Christmas in Ed Balls' house last year must have been perilous indeed. This year, to save him – and everyone else — from fear, the families secretary has issued more than 150,000 leaflets warning of potential hazards to avoid for the sake of festive fun.
Maybe Balls was one of the parents that managed to stab themselves with the scissors they'd hastily grabbed instead of a screwdriver to assemble new toys.
And was there an unfortunate soul who missed their seat at the dinner table and came crashing to the floor, or took a tipsy topple down the stairs after one too many sherries?
Balls' Department for Children, Schools and Families has seen fit to produce the "'Tis the season to be careful" leaflets — disguised as advent calendars – advising parents to take care with candles, games with small pieces, aftershave, and leaving dregs in glasses when young children are around.
According to the Royal Society for the Prevention of Accidents, a typical Christmas day is rife with danger.
It predicts 80,000 people will go to hospital after accidents with cuts from knives used to open presents more quickly, children falling off rocking horses, smashing new bikes into walls, or tripping over toys and trailing cables in the rush to try out new gifts.
That's not to mention the 1,000 people that turn up to accident and emergency departments after an encounter with their Christmas tree.

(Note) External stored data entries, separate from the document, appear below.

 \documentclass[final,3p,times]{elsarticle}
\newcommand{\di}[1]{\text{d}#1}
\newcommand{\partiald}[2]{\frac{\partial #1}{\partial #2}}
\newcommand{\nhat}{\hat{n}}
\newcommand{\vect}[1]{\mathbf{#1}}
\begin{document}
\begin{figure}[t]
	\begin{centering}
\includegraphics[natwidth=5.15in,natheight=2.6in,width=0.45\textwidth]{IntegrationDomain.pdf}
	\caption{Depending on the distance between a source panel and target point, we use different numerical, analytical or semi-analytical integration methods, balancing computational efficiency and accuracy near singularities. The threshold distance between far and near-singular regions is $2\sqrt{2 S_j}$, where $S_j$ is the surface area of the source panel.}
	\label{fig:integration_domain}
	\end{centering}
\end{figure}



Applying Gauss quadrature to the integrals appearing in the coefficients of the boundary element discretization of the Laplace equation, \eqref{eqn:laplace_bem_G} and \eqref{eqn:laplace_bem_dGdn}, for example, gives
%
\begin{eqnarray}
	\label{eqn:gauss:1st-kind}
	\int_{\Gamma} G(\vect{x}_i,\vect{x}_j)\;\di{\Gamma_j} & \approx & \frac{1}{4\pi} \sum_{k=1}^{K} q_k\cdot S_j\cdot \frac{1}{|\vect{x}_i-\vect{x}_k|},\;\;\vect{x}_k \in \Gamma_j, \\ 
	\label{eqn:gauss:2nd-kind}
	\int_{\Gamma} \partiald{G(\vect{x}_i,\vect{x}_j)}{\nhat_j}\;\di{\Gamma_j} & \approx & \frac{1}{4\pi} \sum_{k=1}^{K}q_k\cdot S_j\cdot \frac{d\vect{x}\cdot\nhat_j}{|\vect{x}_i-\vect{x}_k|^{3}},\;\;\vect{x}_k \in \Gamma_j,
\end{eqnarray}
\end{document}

Some 350 are expected to be hurt by Christmas tree lights alone – either by falling while putting them up, children swallowing the bulbs, or electric shocks and burns from faulty lights.
The leaflet even goes so far as to advocate avoiding baubles and their ilk altogether, because they break easily and the pieces can be very sharp.
Cooking the Christmas meal, however, is the most terrifying of Christmas battlegrounds – gravy explodes in microwave ovens, hot fat spills on cooks grappling with big turkeys and nasty cuts emerge from chopping piles of vegetables.
According to the DCSF, children should be kept out of the kitchen altogether while you're cooking turkey and all the trimmings, to avoid burns and scalds.